YOUR INSTRUCTIONS: From the listing below, return every line with the string "following" in it.

DATA TO PROCESS:
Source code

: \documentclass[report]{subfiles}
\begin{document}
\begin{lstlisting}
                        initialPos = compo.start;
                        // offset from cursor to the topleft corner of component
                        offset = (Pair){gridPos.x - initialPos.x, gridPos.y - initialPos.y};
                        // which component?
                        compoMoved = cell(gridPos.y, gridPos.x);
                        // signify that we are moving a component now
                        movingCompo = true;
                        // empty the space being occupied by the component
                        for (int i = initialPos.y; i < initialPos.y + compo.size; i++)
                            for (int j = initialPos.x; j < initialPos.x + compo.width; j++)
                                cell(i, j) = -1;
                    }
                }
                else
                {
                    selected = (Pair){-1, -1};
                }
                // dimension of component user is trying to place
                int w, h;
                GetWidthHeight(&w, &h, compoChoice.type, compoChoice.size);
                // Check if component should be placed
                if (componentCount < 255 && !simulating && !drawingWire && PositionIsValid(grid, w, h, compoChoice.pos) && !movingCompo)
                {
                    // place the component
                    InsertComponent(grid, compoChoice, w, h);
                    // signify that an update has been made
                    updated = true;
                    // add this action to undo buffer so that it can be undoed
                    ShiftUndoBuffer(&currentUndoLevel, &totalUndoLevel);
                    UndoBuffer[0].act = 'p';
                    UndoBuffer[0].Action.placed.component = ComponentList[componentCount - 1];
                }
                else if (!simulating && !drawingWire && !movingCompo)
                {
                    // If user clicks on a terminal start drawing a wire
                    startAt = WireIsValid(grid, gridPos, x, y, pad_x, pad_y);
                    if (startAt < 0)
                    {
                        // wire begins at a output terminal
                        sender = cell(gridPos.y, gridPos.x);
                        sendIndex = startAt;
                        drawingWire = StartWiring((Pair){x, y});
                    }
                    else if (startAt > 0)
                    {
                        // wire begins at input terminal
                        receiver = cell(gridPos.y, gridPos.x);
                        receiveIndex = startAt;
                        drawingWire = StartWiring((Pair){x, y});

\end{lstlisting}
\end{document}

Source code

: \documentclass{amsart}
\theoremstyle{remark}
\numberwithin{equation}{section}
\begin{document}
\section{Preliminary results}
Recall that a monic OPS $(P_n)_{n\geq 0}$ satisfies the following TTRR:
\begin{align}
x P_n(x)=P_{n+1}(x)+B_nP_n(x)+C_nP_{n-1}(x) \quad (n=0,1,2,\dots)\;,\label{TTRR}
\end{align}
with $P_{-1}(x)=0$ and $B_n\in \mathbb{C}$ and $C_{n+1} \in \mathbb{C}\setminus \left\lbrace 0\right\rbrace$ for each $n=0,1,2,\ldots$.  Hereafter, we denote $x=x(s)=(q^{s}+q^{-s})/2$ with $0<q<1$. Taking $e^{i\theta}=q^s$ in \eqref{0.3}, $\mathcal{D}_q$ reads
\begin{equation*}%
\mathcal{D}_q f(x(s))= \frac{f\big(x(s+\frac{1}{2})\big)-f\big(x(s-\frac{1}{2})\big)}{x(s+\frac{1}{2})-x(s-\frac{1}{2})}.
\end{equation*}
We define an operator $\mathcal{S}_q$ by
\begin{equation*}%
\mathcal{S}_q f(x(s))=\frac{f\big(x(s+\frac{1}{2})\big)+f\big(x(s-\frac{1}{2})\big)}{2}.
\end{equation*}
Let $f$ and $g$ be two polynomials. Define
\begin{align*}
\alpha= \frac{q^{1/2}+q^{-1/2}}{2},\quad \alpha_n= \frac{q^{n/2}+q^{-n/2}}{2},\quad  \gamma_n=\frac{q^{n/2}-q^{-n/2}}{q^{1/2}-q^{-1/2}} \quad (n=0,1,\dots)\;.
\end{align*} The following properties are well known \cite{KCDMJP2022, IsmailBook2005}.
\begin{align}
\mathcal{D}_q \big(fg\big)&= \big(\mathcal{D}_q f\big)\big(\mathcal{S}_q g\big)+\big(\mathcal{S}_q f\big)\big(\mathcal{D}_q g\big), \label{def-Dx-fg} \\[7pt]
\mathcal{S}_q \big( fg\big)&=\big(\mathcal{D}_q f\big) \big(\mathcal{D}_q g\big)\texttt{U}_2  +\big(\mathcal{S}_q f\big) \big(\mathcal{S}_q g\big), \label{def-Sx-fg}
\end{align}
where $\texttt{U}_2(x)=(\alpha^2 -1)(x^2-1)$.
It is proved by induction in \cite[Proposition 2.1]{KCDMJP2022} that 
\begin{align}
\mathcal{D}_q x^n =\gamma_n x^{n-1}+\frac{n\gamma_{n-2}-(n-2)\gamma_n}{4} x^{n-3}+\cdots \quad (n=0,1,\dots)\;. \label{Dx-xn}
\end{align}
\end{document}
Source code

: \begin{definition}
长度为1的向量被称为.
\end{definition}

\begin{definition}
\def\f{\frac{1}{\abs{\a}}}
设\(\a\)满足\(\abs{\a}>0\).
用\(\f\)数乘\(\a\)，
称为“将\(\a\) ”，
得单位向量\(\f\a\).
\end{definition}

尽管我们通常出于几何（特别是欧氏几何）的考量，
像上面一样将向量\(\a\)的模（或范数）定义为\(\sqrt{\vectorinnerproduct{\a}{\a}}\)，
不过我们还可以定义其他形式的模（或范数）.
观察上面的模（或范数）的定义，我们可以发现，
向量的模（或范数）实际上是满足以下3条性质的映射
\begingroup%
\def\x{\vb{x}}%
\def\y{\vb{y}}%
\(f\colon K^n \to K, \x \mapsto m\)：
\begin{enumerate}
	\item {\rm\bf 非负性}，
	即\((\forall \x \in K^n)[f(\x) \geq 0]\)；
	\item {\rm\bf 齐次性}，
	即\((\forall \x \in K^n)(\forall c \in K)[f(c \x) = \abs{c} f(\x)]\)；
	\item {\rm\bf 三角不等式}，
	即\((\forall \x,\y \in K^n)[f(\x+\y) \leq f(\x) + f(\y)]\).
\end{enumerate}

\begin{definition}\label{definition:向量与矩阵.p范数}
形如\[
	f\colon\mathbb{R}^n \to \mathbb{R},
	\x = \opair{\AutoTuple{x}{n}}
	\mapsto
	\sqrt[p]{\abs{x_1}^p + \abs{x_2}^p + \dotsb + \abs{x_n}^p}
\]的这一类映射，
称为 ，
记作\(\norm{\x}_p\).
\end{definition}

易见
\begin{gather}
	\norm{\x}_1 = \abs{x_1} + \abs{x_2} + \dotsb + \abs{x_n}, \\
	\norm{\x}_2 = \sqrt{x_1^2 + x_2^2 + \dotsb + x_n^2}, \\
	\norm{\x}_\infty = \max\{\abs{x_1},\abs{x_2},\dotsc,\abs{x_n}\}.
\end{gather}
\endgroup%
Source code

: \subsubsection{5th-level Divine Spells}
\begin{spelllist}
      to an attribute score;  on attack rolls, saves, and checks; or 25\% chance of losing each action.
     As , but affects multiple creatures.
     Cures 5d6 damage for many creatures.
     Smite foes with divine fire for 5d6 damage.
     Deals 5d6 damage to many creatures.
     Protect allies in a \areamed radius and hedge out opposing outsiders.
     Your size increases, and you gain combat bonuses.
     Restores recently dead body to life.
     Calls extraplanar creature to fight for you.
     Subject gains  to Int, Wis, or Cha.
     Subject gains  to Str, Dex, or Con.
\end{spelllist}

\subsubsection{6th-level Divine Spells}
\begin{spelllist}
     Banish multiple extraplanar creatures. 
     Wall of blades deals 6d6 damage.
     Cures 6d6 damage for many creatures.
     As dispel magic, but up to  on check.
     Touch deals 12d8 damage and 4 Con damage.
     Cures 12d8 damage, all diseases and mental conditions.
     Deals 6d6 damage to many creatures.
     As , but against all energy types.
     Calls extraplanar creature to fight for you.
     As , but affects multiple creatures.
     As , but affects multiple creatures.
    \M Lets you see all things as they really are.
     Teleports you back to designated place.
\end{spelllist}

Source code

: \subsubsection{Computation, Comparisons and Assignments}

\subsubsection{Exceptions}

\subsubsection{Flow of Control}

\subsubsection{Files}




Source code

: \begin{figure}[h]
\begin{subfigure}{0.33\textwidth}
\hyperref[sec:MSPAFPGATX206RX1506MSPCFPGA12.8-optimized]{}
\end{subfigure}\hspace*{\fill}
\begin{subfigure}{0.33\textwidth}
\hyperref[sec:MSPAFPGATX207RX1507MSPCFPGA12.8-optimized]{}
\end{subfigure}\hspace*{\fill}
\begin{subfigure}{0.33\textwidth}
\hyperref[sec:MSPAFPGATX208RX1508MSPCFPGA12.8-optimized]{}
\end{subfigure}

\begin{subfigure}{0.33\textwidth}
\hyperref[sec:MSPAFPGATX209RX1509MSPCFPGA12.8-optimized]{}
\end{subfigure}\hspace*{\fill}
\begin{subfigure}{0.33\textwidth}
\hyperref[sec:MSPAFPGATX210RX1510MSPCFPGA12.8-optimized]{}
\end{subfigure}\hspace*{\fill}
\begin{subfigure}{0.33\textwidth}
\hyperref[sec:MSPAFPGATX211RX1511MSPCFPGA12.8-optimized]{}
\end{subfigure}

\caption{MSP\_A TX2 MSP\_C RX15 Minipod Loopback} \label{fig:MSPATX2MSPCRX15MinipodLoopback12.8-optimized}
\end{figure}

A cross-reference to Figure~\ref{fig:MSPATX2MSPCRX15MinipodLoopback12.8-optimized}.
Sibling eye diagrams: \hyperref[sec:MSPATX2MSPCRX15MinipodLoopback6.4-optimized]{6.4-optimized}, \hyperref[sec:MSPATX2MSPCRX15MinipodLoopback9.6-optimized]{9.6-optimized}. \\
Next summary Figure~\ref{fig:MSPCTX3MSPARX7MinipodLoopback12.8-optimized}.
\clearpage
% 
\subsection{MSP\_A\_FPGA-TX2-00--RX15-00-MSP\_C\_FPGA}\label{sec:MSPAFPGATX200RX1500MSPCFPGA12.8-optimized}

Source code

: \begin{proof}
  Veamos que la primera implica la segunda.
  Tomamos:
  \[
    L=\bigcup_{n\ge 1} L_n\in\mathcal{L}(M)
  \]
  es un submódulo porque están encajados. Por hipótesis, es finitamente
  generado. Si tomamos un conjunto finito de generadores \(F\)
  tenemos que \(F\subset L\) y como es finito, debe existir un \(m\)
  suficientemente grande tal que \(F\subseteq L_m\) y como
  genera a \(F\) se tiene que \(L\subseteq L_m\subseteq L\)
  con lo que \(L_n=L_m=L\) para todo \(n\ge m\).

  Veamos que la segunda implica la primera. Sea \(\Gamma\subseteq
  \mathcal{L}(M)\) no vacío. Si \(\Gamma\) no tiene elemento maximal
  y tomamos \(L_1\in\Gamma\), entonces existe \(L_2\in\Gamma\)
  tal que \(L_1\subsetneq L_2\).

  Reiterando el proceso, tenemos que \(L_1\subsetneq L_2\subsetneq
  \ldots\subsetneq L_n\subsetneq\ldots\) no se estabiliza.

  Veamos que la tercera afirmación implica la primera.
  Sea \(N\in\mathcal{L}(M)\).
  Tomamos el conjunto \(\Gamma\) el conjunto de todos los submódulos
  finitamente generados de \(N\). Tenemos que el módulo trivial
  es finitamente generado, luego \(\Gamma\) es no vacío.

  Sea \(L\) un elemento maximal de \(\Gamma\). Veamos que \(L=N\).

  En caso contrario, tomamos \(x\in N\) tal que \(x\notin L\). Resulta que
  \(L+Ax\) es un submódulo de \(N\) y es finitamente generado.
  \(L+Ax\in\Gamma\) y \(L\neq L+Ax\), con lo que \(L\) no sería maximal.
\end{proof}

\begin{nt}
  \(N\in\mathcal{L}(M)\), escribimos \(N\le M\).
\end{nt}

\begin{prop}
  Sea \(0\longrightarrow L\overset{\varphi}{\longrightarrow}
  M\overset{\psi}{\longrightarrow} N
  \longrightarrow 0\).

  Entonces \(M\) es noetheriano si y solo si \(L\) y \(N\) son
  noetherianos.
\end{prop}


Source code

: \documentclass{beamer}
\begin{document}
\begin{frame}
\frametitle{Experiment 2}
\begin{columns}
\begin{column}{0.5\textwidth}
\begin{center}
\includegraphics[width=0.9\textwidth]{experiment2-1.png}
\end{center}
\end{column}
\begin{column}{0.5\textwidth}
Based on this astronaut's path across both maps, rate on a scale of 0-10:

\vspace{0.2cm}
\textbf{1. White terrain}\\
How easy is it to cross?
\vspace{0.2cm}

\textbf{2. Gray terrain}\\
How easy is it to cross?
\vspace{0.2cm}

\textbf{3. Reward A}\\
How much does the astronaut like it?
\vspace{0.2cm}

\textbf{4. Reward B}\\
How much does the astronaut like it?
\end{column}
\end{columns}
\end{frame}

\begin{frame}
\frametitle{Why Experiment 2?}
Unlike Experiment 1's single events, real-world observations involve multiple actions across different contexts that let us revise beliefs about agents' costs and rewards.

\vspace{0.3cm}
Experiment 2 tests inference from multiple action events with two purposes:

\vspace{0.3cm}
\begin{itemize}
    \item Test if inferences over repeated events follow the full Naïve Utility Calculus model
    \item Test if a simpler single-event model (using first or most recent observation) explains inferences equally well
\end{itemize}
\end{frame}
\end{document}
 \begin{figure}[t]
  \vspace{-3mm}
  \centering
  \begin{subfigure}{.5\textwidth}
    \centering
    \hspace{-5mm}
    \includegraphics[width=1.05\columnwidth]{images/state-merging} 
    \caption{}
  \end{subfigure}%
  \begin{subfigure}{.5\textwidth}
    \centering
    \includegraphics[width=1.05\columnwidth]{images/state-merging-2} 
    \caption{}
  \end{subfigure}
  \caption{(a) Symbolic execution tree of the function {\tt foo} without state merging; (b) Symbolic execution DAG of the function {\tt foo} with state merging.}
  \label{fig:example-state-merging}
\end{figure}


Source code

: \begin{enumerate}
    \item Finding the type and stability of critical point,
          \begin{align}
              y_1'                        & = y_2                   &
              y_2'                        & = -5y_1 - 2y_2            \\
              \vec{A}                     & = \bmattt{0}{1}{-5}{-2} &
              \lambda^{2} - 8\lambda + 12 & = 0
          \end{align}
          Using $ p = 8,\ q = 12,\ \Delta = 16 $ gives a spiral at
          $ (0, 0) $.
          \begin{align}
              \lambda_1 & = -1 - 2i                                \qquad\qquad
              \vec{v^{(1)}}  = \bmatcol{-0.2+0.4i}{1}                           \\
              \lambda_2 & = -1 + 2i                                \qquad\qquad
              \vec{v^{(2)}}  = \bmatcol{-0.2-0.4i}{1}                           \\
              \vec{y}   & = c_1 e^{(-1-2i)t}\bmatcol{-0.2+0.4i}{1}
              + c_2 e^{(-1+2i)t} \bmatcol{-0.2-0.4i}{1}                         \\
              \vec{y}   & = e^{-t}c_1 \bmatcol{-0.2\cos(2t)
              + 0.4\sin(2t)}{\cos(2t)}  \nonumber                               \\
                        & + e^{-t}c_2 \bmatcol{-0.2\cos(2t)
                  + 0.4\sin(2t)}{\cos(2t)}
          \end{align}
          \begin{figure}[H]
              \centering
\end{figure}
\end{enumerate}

EXERCISE SOLUTION:
Recall that a monic OPS $(P_n)_{n\geq 0}$ satisfies the following TTRR:
\end{align*} The following properties are well known \cite{KCDMJP2022, IsmailBook2005}.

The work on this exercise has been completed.